Hello world, and welcome to a first-of-its-kind staff blog, one written by someone with no reviews and pedestrian/almost non-existent music taste. I joined the site when I was trying to find something to fall deeply into, and I thought being the only person I knew that liked Led Zeppelin meant that I could become a SERIOUS music listener. Of course, I failed and, besides a real weak stream of bands I like, I don’t listen to much music. As a result, I stopped regularly visiting the site after maybe 6 months of being a regular commenting member. Nevertheless, I returned to the site because I found a different interest.

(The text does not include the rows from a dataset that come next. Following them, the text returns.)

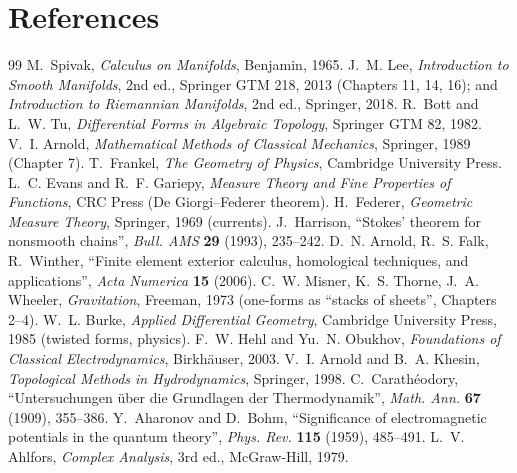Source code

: \section*{References}\label{sec:refs}

\begin{thebibliography}{99}\small
{} M.~Spivak, \emph{Calculus on Manifolds}, Benjamin, 1965.
 J.~M. Lee, \emph{Introduction to Smooth Manifolds}, 2nd ed., Springer GTM 218, 2013 (Chapters 11, 14, 16); and \emph{Introduction to Riemannian Manifolds}, 2nd ed., Springer, 2018.
 R.~Bott and L.~W. Tu, \emph{Differential Forms in Algebraic Topology}, Springer GTM 82, 1982.
 V.~I. Arnold, \emph{Mathematical Methods of Classical Mechanics}, Springer, 1989 (Chapter 7).
 T.~Frankel, \emph{The Geometry of Physics}, Cambridge University Press.
 L.~C. Evans and R.~F. Gariepy, \emph{Measure Theory and Fine Properties of Functions}, CRC Press (De Giorgi--Federer theorem).
 H.~Federer, \emph{Geometric Measure Theory}, Springer, 1969 (currents).
 J.~Harrison, ``Stokes' theorem for nonsmooth chains'', \emph{Bull. AMS} \textbf{29} (1993), 235--242.
 D.~N. Arnold, R.~S. Falk, R.~Winther, ``Finite element exterior calculus, homological techniques, and applications'', \emph{Acta Numerica} \textbf{15} (2006).
 C.~W. Misner, K.~S. Thorne, J.~A. Wheeler, \emph{Gravitation}, Freeman, 1973 (one-forms as ``stacks of sheets'', Chapters 2--4).
 W.~L. Burke, \emph{Applied Differential Geometry}, Cambridge University Press, 1985 (twisted forms, physics).
 F.~W. Hehl and Yu.~N. Obukhov, \emph{Foundations of Classical Electrodynamics}, Birkh\"auser, 2003.
 V.~I. Arnold and B.~A. Khesin, \emph{Topological Methods in Hydrodynamics}, Springer, 1998.
 C.~Carath\'eodory, ``Untersuchungen \"uber die Grundlagen der Thermodynamik'', \emph{Math. Ann.} \textbf{67} (1909), 355--386.
 Y.~Aharonov and D.~Bohm, ``Significance of electromagnetic potentials in the quantum theory'', \emph{Phys. Rev.} \textbf{115} (1959), 485--491.
 L.~V. Ahlfors, \emph{Complex Analysis}, 3rd ed., McGraw-Hill, 1979.

\end{thebibliography}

Now, I’m not an expert in this kind of stuff. I didn’t actually get a degree in the kind of thing that would make one a said expert. More than anything I’m a diligent and creative googler, the level at which you can fake expertise. I like data. Since I decide I liked data, I have done SERIOUS data guy stuff. I started to keep track of my stats in video games like COD: BO and Rocket League, and I analyzed this here website. (That’s it. There’s not really a third thing, I tried making a tool to help me with a fantasy football draft once, but people were drafting so fast it actually was probably more costly than useful.)

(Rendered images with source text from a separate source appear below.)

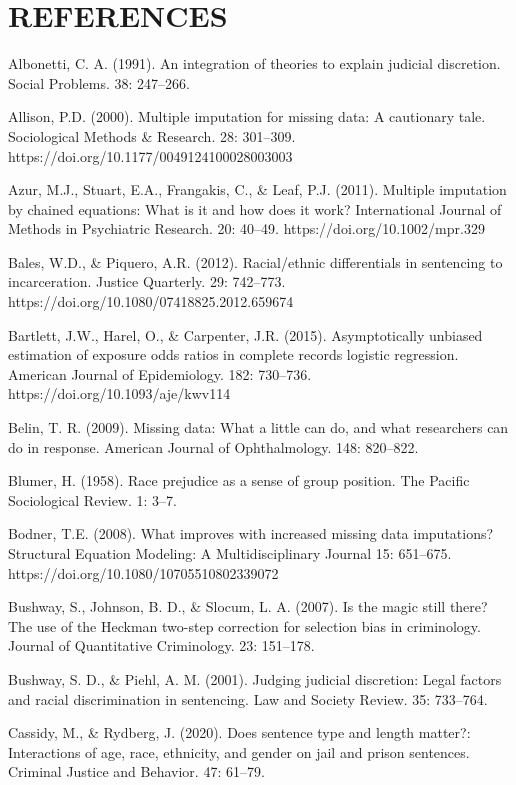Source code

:\documentclass[titlepage]{article}
\begin{document}
\section{REFERENCES}

Albonetti, C. A. (1991). An integration of theories to explain judicial discretion. Social Problems. 38: 247--266.

Allison, P.D. (2000). Multiple imputation for missing data: A cautionary tale. Sociological Methods \& Research. 28: 301--309. https://doi.org/10.1177/0049124100028003003

Azur, M.J., Stuart, E.A., Frangakis, C., \& Leaf, P.J. (2011). Multiple imputation by chained equations: What is it and how does it work? International Journal of Methods in Psychiatric Research. 20: 40--49. https://doi.org/10.1002/mpr.329

Bales, W.D., \& Piquero, A.R. (2012). Racial/ethnic differentials in sentencing to incarceration. Justice Quarterly. 29: 742--773. https://doi.org/10.1080/07418825.2012.659674

Bartlett, J.W., Harel, O., \& Carpenter, J.R. (2015). Asymptotically unbiased estimation of exposure odds ratios in complete records logistic regression. American Journal of Epidemiology. 182: 730--736. https://doi.org/10.1093/aje/kwv114

Belin, T. R. (2009). Missing data: What a little can do, and what researchers can do in response. American Journal of Ophthalmology. 148: 820--822.

Blumer, H. (1958). Race prejudice as a sense of group position. The Pacific Sociological Review. 1: 3--7.

Bodner, T.E. (2008). What improves with increased missing data imputations? Structural Equation Modeling: A Multidisciplinary Journal 15: 651–675. https://doi.org/10.1080/10705510802339072 

Bushway, S., Johnson, B. D., \& Slocum, L. A. (2007). Is the magic still there? The use of the Heckman two-step correction for selection bias in criminology. Journal of Quantitative Criminology. 23: 151--178.

Bushway, S. D., \& Piehl, A. M. (2001). Judging judicial discretion: Legal factors and racial discrimination in sentencing. Law and Society Review. 35: 733--764.

Cassidy, M., \& Rydberg, J. (2020). Does sentence type and length matter?: Interactions of age, race, ethnicity, and gender on jail and prison sentences. Criminal Justice and Behavior. 47: 61--79.
\end{document}
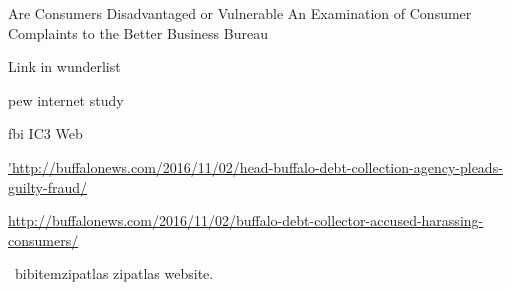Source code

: \documentclass[conference]{IEEEtran}
\begin{document}
\begin{thebibliography}{1}
Are Consumers Disadvantaged or Vulnerable An Examination of Consumer Complaints to the Better Business Bureau

Link in wunderlist

pew internet study

fbi IC3 Web

\url{'http://buffalonews.com/2016/11/02/head-buffalo-debt-collection-agency-pleads-guilty-fraud/}

\url{http://buffalonews.com/2016/11/02/buffalo-debt-collector-accused-harassing-consumers/}

\ bibitem{zipatlas}
zipatlas website.

\end{thebibliography}




\end{document}
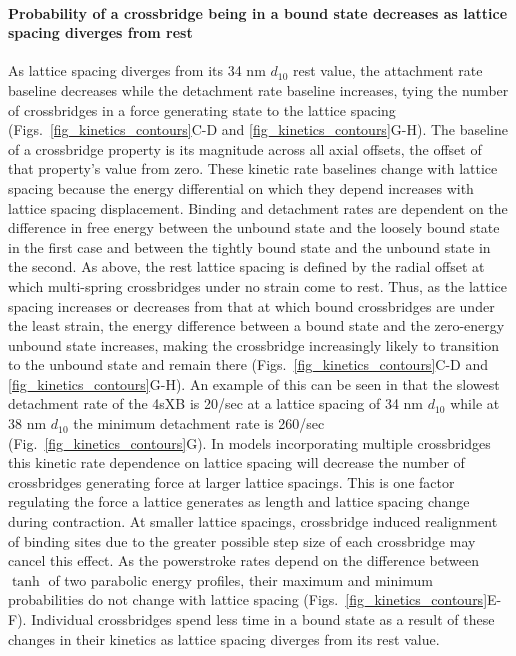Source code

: \documentclass[]{article}
\begin{document}
\paragraph{Probability of a crossbridge being in a bound state decreases as lattice spacing diverges from rest} %
As lattice spacing diverges from its 34 nm $d_{10}$ rest value, the attachment rate baseline decreases while the detachment rate baseline increases, tying the number of crossbridges in a force generating state to the lattice spacing (Figs.~\ref{fig_kinetics_contours}C-D and \ref{fig_kinetics_contours}G-H). 
The baseline of a crossbridge property is its magnitude across all axial offsets, the offset of that property's value from zero. 
These kinetic rate baselines change with lattice spacing because the energy differential on which they depend increases with lattice spacing displacement.
Binding and detachment rates are dependent on the difference in free energy between the unbound state and the loosely bound state in the first case and between the tightly bound state and the unbound state in the second.
As above, the rest lattice spacing is defined by the radial offset at which multi-spring crossbridges under no strain come to rest. 
Thus, as the lattice spacing increases or decreases from that at which bound crossbridges are under the least strain, the energy difference between a bound state and the zero-energy unbound state increases, making the crossbridge increasingly likely to transition to the unbound state and remain there (Figs.~\ref{fig_kinetics_contours}C-D and  \ref{fig_kinetics_contours}G-H). 
An example of this can be seen in that the slowest detachment rate of the 4sXB is 20/sec at a lattice spacing of 34 nm $d_{10}$ while at 38 nm $d_{10}$ the minimum detachment rate is 260/sec (Fig.~\ref{fig_kinetics_contours}G).
In models incorporating multiple crossbridges this kinetic rate dependence on lattice spacing will decrease the number of crossbridges generating force at larger lattice spacings.
This is one factor regulating the force a lattice generates as length and lattice spacing change during contraction.
At smaller lattice spacings, crossbridge induced realignment of binding sites due to the greater possible step size of each crossbridge may cancel this effect.
As the powerstroke rates depend on the difference between $\tanh$ of two parabolic energy profiles, their maximum and minimum probabilities do not change with lattice spacing (Figs.~\ref{fig_kinetics_contours}E-F). 
Individual crossbridges spend less time in a bound state as a result of these changes in their kinetics as lattice spacing diverges from its rest value.
\end{document}
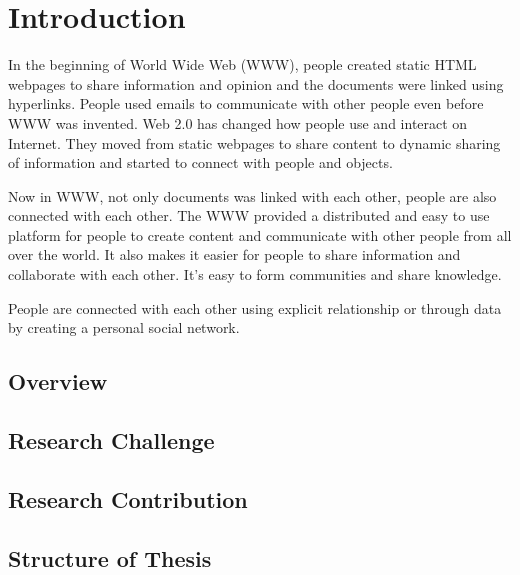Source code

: 

\chapter{Introduction} \label{Chapter:Introduction}

In the beginning of World Wide Web (WWW), people created static HTML webpages to share information and opinion and the documents were linked using hyperlinks. People used emails to communicate with other people even before WWW was invented. Web 2.0 has changed how people use and interact on Internet. They moved from static webpages to share content to dynamic sharing of information and started to connect with people and objects.

Now in WWW, not only documents was linked with each other, people are also connected with each other. The WWW provided a distributed and easy to use platform for people to create content and communicate with other people from all over the world. It also makes it easier for people to share information and collaborate with each other. It's easy to form communities and share knowledge.

People are connected with each other using explicit relationship or through data by creating a personal social network.




\section{Overview}
\section{Research Challenge}
\section{Research Contribution}
\section{Structure of Thesis}
 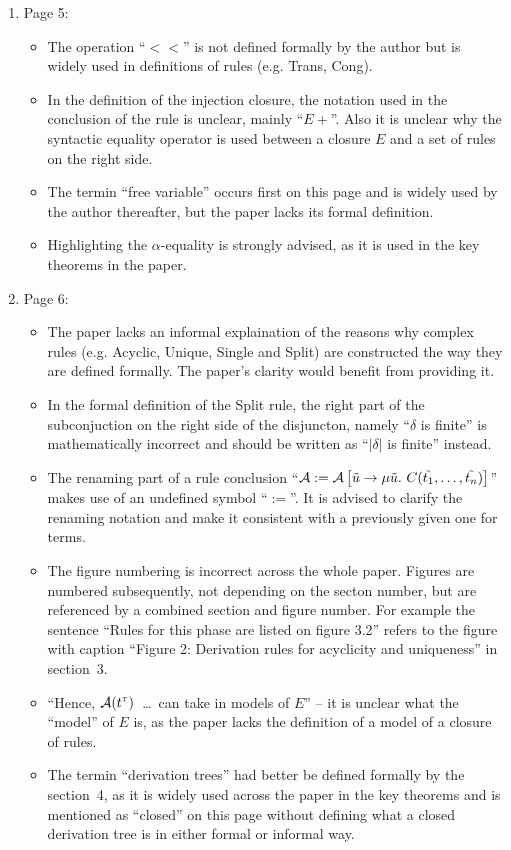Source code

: \begin{enumerate}
	\item Page 5:
	\begin{itemize}
		\item The operation ``$<<$'' is not defined formally by the author but is widely used in definitions of rules (e.g. Trans, Cong).
		\item In the definition of the injection closure, the notation used in the conclusion of the rule is unclear, mainly ``$E+$''. Also it is unclear why the syntactic equality operator is used between a closure $E$ and a set of rules on the right side.
		\item The termin ``free variable'' occurs first on this page and is widely used by the author thereafter, but the paper lacks its formal definition.
		\item Highlighting the $\alpha$-equality is strongly advised, as it is used in the key theorems in the paper.
	\end{itemize}

	\item Page 6:
	\begin{itemize}
		\item The paper lacks an informal explaination of the reasons why complex rules (e.g. Acyclic, Unique, Single and Split) are constructed the way they are defined formally. The paper's clarity would benefit from providing it.
		\item In the formal definition of the Split rule, the right part of the subconjuction on the right side of the disjuncton, namely ``$\delta$ is finite'' is mathematically incorrect and should be written as ``$|\delta|$ is finite'' instead.
		\item The renaming part of a rule conclusion ``$\mathcal{A} := \mathcal{A}\left[ \tilde{u} \rightarrow \mu \tilde{u}.\ C(\tilde{t_1},\dots,\tilde{t_n}) \right]$'' makes use of an undefined symbol ``$:=$''. It is advised to clarify the renaming notation and make it consistent with a previously given one for terms.
		\item The figure numbering is incorrect across the whole paper. Figures are numbered subsequently, not depending on the secton number, but are referenced by a combined section and figure number. For example the sentence ``Rules for this phase are listed on figure 3.2'' refers to the figure with caption ``Figure 2: Derivation rules for acyclicity and uniqueness'' in section~3.
		\item ``Hence, $\mathcal{A}(t^\tau)$~\dots~can take in models of $E$'' -- it is unclear what the ``model'' of $E$ is, as the paper lacks the definition of a model of a closure of rules.
		\item The termin ``derivation trees'' had better be defined formally by the section~4, as it is widely used across the paper in the key theorems and is mentioned as ``closed'' on this page without defining what a closed derivation tree is in either formal or informal way.
	\end{itemize}


\end{enumerate}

So, as best I could tell, these blogs will go something like this: I’ll write some kind of description of some cool thing I’ve done/am doing with the data on this site, maybe there will be a story of some sort, and then I’ll present code for how to do it. You’ll cheer, you’ll cry, and you’ll learn stuff. I don’t know how regularly I’ll make you cheer/cry/learn, but it will not be never!

The first thing I had to learn to do any of the lists I have done, was figure out how to grab data (sometimes referred to as data scraping or munging or back-alley mugging) from the website. I initially tried copying the ratings from soundoff pages by GoogleChrome:Right Click > Inspect and copying the table objects into excel. But that was tedious and unscalable, so then I found out how to do it with my current go-to language, R.

(It’s free! To install R, go this website https://cran.r-project.org/mirrors.html, download from any mirror you like, and then download this handy IDE https://www.rstudio.com/ to make working with R a breeze rather than a blast-from-the-past-trembling-fear-inducing chore caused by the standard RGUI.)

R is a statistics-focused language. Packages and online code examples are often written for and by college math/stats/information sciences department people. It’s relatively simple to use and follow, and there are a lot of free books, moocs, and blog posts on how to use R. But what makes R especially good, is that it’s free. It doesn’t cost thousands of dollars like other comparable languages do (Matlab… SAS… Stata). End paid advertisement.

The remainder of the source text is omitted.